_What the exercise asks_.
Below are entries; tally how many lines hold the string "patrón" and answer with only that figure.

= = =

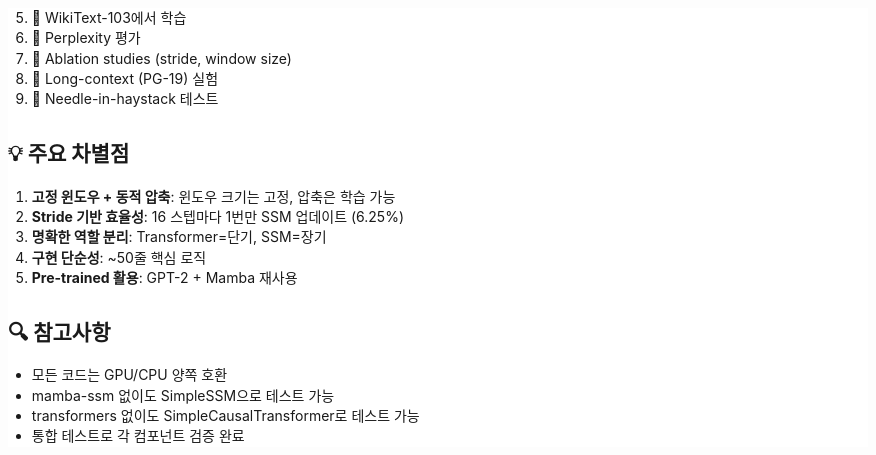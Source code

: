 5. 🔲 WikiText-103에서 학습
6. 🔲 Perplexity 평가
7. 🔲 Ablation studies (stride, window size)
8. 🔲 Long-context (PG-19) 실험
9. 🔲 Needle-in-haystack 테스트

## 💡 주요 차별점

1. **고정 윈도우 + 동적 압축**: 윈도우 크기는 고정, 압축은 학습 가능
2. **Stride 기반 효율성**: 16 스텝마다 1번만 SSM 업데이트 (6.25%)
3. **명확한 역할 분리**: Transformer=단기, SSM=장기
4. **구현 단순성**: ~50줄 핵심 로직
5. **Pre-trained 활용**: GPT-2 + Mamba 재사용

## 🔍 참고사항

- 모든 코드는 GPU/CPU 양쪽 호환
- mamba-ssm 없이도 SimpleSSM으로 테스트 가능
- transformers 없이도 SimpleCausalTransformer로 테스트 가능
- 통합 테스트로 각 컴포넌트 검증 완료
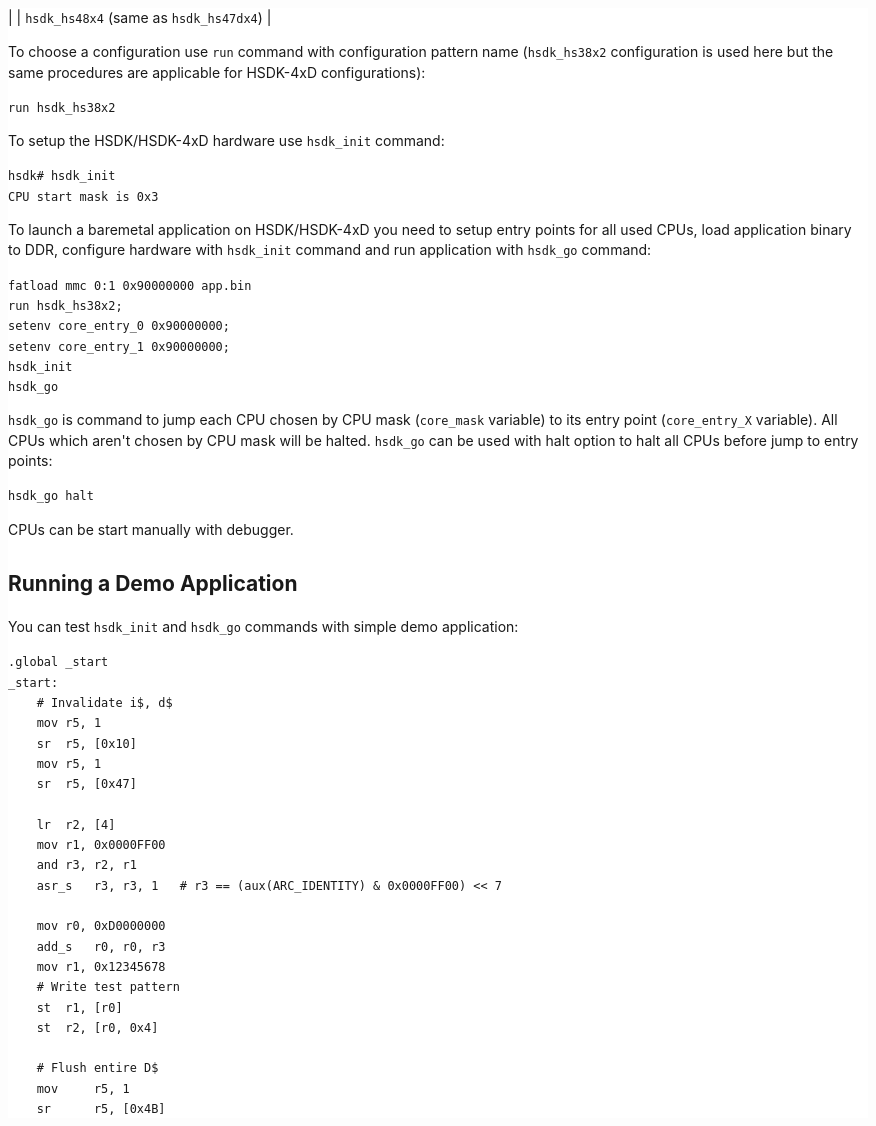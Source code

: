 |                 | `hsdk_hs48x4` (same as `hsdk_hs47dx4`) |

To choose a configuration use `run` command with configuration pattern name
(`hsdk_hs38x2` configuration is used here but the same procedures are
applicable for HSDK-4xD configurations):

```
run hsdk_hs38x2
```

To setup the HSDK/HSDK-4xD hardware use `hsdk_init` command:

```
hsdk# hsdk_init 
CPU start mask is 0x3
```

To launch a baremetal application on HSDK/HSDK-4xD you need to setup entry points
for all used CPUs, load application binary to DDR, configure hardware
with `hsdk_init` command and run application with `hsdk_go` command:

```
fatload mmc 0:1 0x90000000 app.bin
run hsdk_hs38x2;
setenv core_entry_0 0x90000000;
setenv core_entry_1 0x90000000;
hsdk_init
hsdk_go
```

`hsdk_go` is command to jump each CPU chosen by CPU mask (`core_mask` variable) to
its entry point (`core_entry_X` variable). All CPUs which aren't chosen by CPU
mask will be halted. `hsdk_go` can be used with halt option to halt all CPUs
before jump to entry points:

```
hsdk_go halt
```

CPUs can be start manually with debugger.

## Running a Demo Application

You can test `hsdk_init` and `hsdk_go` commands with simple demo application:

```gas
.global _start
_start:
	# Invalidate i$, d$
	mov	r5, 1
	sr	r5, [0x10]
	mov	r5, 1
	sr	r5, [0x47]

	lr	r2, [4]
	mov	r1, 0x0000FF00
	and	r3, r2, r1
	asr_s	r3, r3, 1	# r3 == (aux(ARC_IDENTITY) & 0x0000FF00) << 7

	mov	r0, 0xD0000000
	add_s	r0, r0, r3
	mov	r1, 0x12345678
	# Write test pattern
	st	r1, [r0]
	st	r2, [r0, 0x4]

	# Flush entire D$
	mov     r5, 1
	sr      r5, [0x4B]
```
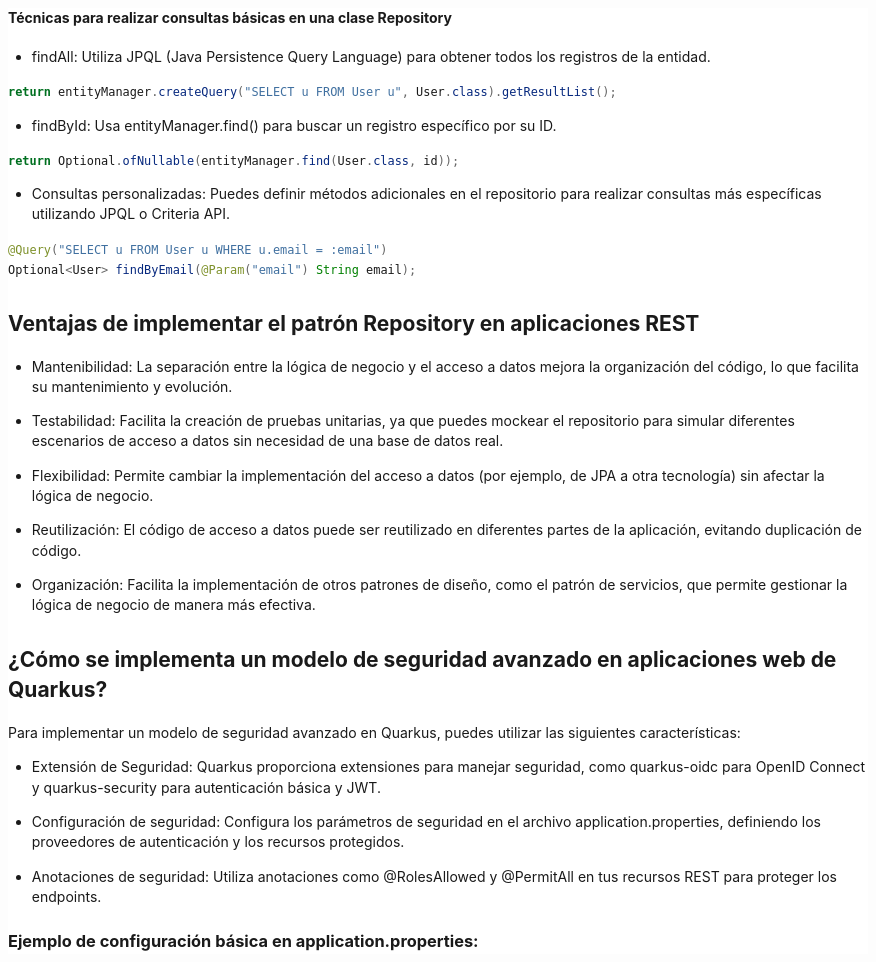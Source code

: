 #### Técnicas para realizar consultas básicas en una clase Repository

* findAll: Utiliza JPQL (Java Persistence Query Language) para obtener todos los registros de la entidad.

```java
return entityManager.createQuery("SELECT u FROM User u", User.class).getResultList();
```

* findById: Usa entityManager.find() para buscar un registro específico por su ID.

```java
return Optional.ofNullable(entityManager.find(User.class, id));
```

* Consultas personalizadas: Puedes definir métodos adicionales en el repositorio para realizar consultas más específicas utilizando JPQL o Criteria API.

```java
@Query("SELECT u FROM User u WHERE u.email = :email")
Optional<User> findByEmail(@Param("email") String email);
```

## Ventajas de implementar el patrón Repository en aplicaciones REST
* Mantenibilidad: La separación entre la lógica de negocio y el acceso a datos mejora la organización del código, lo que facilita su mantenimiento y evolución.

* Testabilidad: Facilita la creación de pruebas unitarias, ya que puedes mockear el repositorio para simular diferentes escenarios de acceso a datos sin necesidad de una base de datos real.

* Flexibilidad: Permite cambiar la implementación del acceso a datos (por ejemplo, de JPA a otra tecnología) sin afectar la lógica de negocio.

* Reutilización: El código de acceso a datos puede ser reutilizado en diferentes partes de la aplicación, evitando duplicación de código.

* Organización: Facilita la implementación de otros patrones de diseño, como el patrón de servicios, que permite gestionar la lógica de negocio de manera más efectiva.

## ¿Cómo se implementa un modelo de seguridad avanzado en aplicaciones web de Quarkus?

Para implementar un modelo de seguridad avanzado en Quarkus, puedes utilizar las siguientes características:

* Extensión de Seguridad: Quarkus proporciona extensiones para manejar seguridad, como quarkus-oidc para OpenID Connect y quarkus-security para autenticación básica y JWT.

* Configuración de seguridad: Configura los parámetros de seguridad en el archivo application.properties, definiendo los proveedores de autenticación y los recursos protegidos.

* Anotaciones de seguridad: Utiliza anotaciones como @RolesAllowed y @PermitAll en tus recursos REST para proteger los endpoints.

### Ejemplo de configuración básica en application.properties:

= = =

_Your solution_.
2